Sayantani Jana is a Ph.D. candidate in the History Department at the University of Southern California. She specializes in Comparative Genocide Studies with particular interest in the history of the Holocaust and the history of 20th century South Asia. She is currently developing a comparative project on the Kristallnacht of 1938 in the city of Berlin and the 1946 Great Calcutta Killings in India during the Partition era. Her project undertakes close micro-historical research on each event to understand the relationship of the urban landscape to violence, victim and perpetrator behavior, gendered experiences of violence, and the memory cultures that have developed around each event in the aftermath. Sayantani is particularly interested in using oral testimonies and police reports, along with mapping methods, to understand how victims and perpetrators navigated urban space during each event, as well as the conditions within the urban landscape that enabled, influenced and sustained the momentum of violence. On a macro historical comparative level, her project juxtaposes these two events to raise questions and complicate the existing international discourse around riots and pogroms. Sayantani currently holds research fellowships from the German Historical Institute and the Central European Historical Society. She received her Masters in English Literature in 2016 from the Jawaharlal Nehru University in India.
2020-2022 Ph.D. Fellows
Muriel Leung is the author of Bone Confetti, winner of the 2015 Noemi Press Book Award. A Pushcart Prize nominated writer, her writing can be found in The Baffler, Cream City Review, Gulf Coast, The Collagist, Fairy Tale Review, and others. She is a recipient of fellowships to Kundiman, VONA/Voices Workshop, Community of Writers, Blue Mountain Center, and Sundress Academy for the Arts. She is the Poetry Co-Editor of Apogee Journal.

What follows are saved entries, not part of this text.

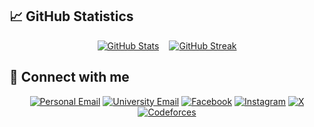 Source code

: ## 📈 GitHub Statistics
<div align="center" style="display: flex; justify-content: center; align-items: center; gap: 1rem;">
  <a href="https://github.com/SmallChicken2k5">
    <img src="https://github-readme-stats.vercel.app/api?username=SmallChicken2k5&show_icons=true&theme=radical" alt="GitHub Stats" />
  </a>
  <a href="https://github.com/SmallChicken2k5">
    <img src="https://github-readme-streak-stats.herokuapp.com/?user=SmallChicken2k5&theme=radical" alt="GitHub Streak" />
  </a>
</div>

## 🔗 Connect with me

<p align="center">
  <a href="mailto:thp.gia@gmail.com"><img src="https://img.shields.io/badge/Personal%20Email-Contact-red?logo=gmail" alt="Personal Email" /></a>
  <a href="mailto:thaihophugiak16@siu.edu.vn"><img src="https://img.shields.io/badge/University%20Email-Contact-blue?logo=gmail" alt="University Email" /></a>
  <a href="https://www.facebook.com/phugia.thaiho/"><img src="https://img.shields.io/badge/Facebook-Connect-1877F2?logo=facebook" alt="Facebook" /></a>
  <a href="https://www.instagram.com/smchick.gia/"><img src="https://img.shields.io/badge/Instagram-Follow-E4405F?logo=instagram" alt="Instagram" /></a>
  <a href="https://x.com/Thp_Gia"><img src="https://img.shields.io/badge/X-Follow-000000?logo=x" alt="X" /></a>
  <a href="https://codeforces.com/profile/smallchick_gia"><img src="https://img.shields.io/badge/Codeforces-Profile-1F8ACB?logo=codeforces" alt="Codeforces" /></a>
</p>
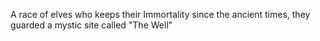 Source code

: 
A race of elves who keeps their Immortality since the ancient times, they guarded a mystic site called "The Well" 

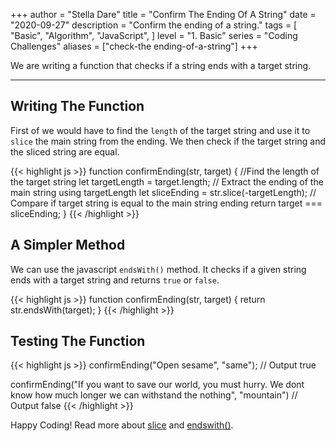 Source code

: +++
author = "Stella Dare"
title = "Confirm The Ending Of A String"
date = "2020-09-27"
description = "Confirm the ending of a string."
tags = [
    "Basic",
    "Algorithm",
    "JavaScript",
]
level = "1. Basic"
series = "Coding Challenges"
aliases = ["check-the ending-of-a-string"]
+++

We are writing a function that checks if a string ends with a target string.
<!--more-->

---
## Writing The Function
First of we would have to find the `length` of the target string and use it to `slice` the main string from the ending. We then check if the target string and the sliced string are equal.

{{< highlight js >}}
function confirmEnding(str, target) {
    //Find the length of the target string
  let targetLength = target.length;
    // Extract the ending of the main string using targetLength
  let sliceEnding = str.slice(-targetLength);
  // Compare if target string is equal to the main string ending
  return target === sliceEnding;
}
{{< /highlight >}}

## A Simpler Method
We can use the javascript `endsWith()` method. It checks if a given string ends with a target string and
returns `true` or `false`.

{{< highlight js >}}
function confirmEnding(str, target) {
return str.endsWith(target);
}
{{< /highlight >}}

## Testing The Function
{{< highlight js >}}
confirmEnding("Open sesame", "same");
// Output
true

confirmEnding("If you want to save our world, you must hurry. We dont know how much longer we can withstand the nothing", "mountain")
// Output
false
{{< /highlight >}}

Happy Coding! Read more about [slice](https://www.w3schools.com/jsref/jsref_slice_array.asp) and [endswith()](https://www.w3schools.com/jsref/jsref_endswith.asp).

She also co-hosts The Blood-Jet Writing Hour podcast with Rachelle Cruz and MT Vallarta. She is a member of Miresa Collective, a feminist speakers bureau. She is a Dornsife Fellow in Creative Writing and Literature at the University of Southern California where her creative and critical work focuses on the intersections of trauma studies, affect theory, and Asian American literature.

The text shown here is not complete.